# WHAT IS EXPECTED
Examine each line in the records below for the word "processeur". Report how many lines contain it, and nothing else.
Segment Open
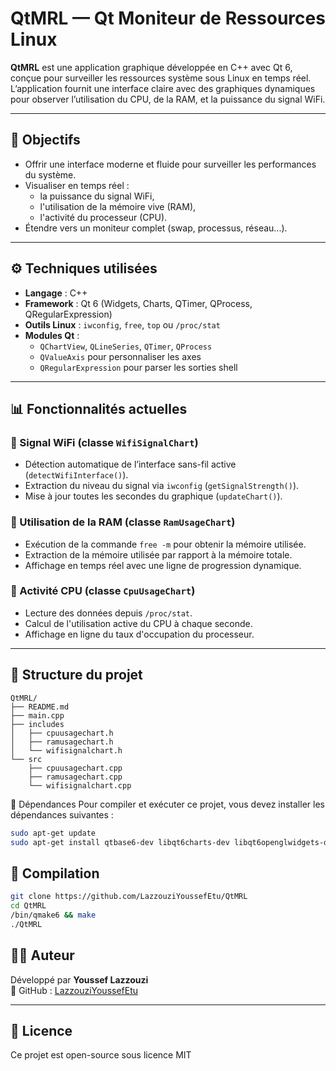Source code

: 
# QtMRL — Qt Moniteur de Ressources Linux

**QtMRL** est une application graphique développée en C++ avec Qt 6, conçue pour surveiller les ressources système sous Linux en temps réel. L’application fournit une interface claire avec des graphiques dynamiques pour observer l’utilisation du CPU, de la RAM, et la puissance du signal WiFi.

---

## 📌 Objectifs

- Offrir une interface moderne et fluide pour surveiller les performances du système.
- Visualiser en temps réel :
  - la puissance du signal WiFi,
  - l'utilisation de la mémoire vive (RAM),
  - l'activité du processeur (CPU).
- Étendre vers un moniteur complet (swap, processus, réseau...).

---

## ⚙️ Techniques utilisées

- **Langage** : C++
- **Framework** : Qt 6 (Widgets, Charts, QTimer, QProcess, QRegularExpression)
- **Outils Linux** : `iwconfig`, `free`, `top` ou `/proc/stat`
- **Modules Qt** :
  - `QChartView`, `QLineSeries`, `QTimer`, `QProcess`
  - `QValueAxis` pour personnaliser les axes
  - `QRegularExpression` pour parser les sorties shell

---

## 📊 Fonctionnalités actuelles

### 📶 Signal WiFi (classe `WifiSignalChart`)
- Détection automatique de l’interface sans-fil active (`detectWifiInterface()`).
- Extraction du niveau du signal via `iwconfig` (`getSignalStrength()`).
- Mise à jour toutes les secondes du graphique (`updateChart()`).

### 💾 Utilisation de la RAM (classe `RamUsageChart`)
- Exécution de la commande `free -m` pour obtenir la mémoire utilisée.
- Extraction de la mémoire utilisée par rapport à la mémoire totale.
- Affichage en temps réel avec une ligne de progression dynamique.

### 🧠 Activité CPU (classe `CpuUsageChart`)
- Lecture des données depuis `/proc/stat`.
- Calcul de l'utilisation active du CPU à chaque seconde.
- Affichage en ligne du taux d'occupation du processeur.

---

## 📁 Structure du projet

```
QtMRL/
├── README.md
├── main.cpp
├── includes
│   ├── cpuusagechart.h
│   ├── ramusagechart.h
│   └── wifisignalchart.h
└── src
    ├── cpuusagechart.cpp
    ├── ramusagechart.cpp
    └── wifisignalchart.cpp
```
📌 Dépendances
Pour compiler et exécuter ce projet, vous devez installer les dépendances suivantes :
```bash
sudo apt-get update
sudo apt-get install qtbase6-dev libqt6charts-dev libqt6openglwidgets-dev qt6-qmake qt6-tools-dev g++ make libgl1-mesa-dev
```

## 🧪 Compilation
``` bash
git clone https://github.com/LazzouziYoussefEtu/QtMRL
cd QtMRL
/bin/qmake6 && make 
./QtMRL
```


## 👨‍💻 Auteur

Développé par **Youssef Lazzouzi**  
🔗 GitHub : [LazzouziYoussefEtu](https://github.com/LazzouziYoussefEtu)

---

## 📜 Licence

Ce projet est open-source sous licence MIT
Segment Closed
# RESULT OF THIS EXERCISE
2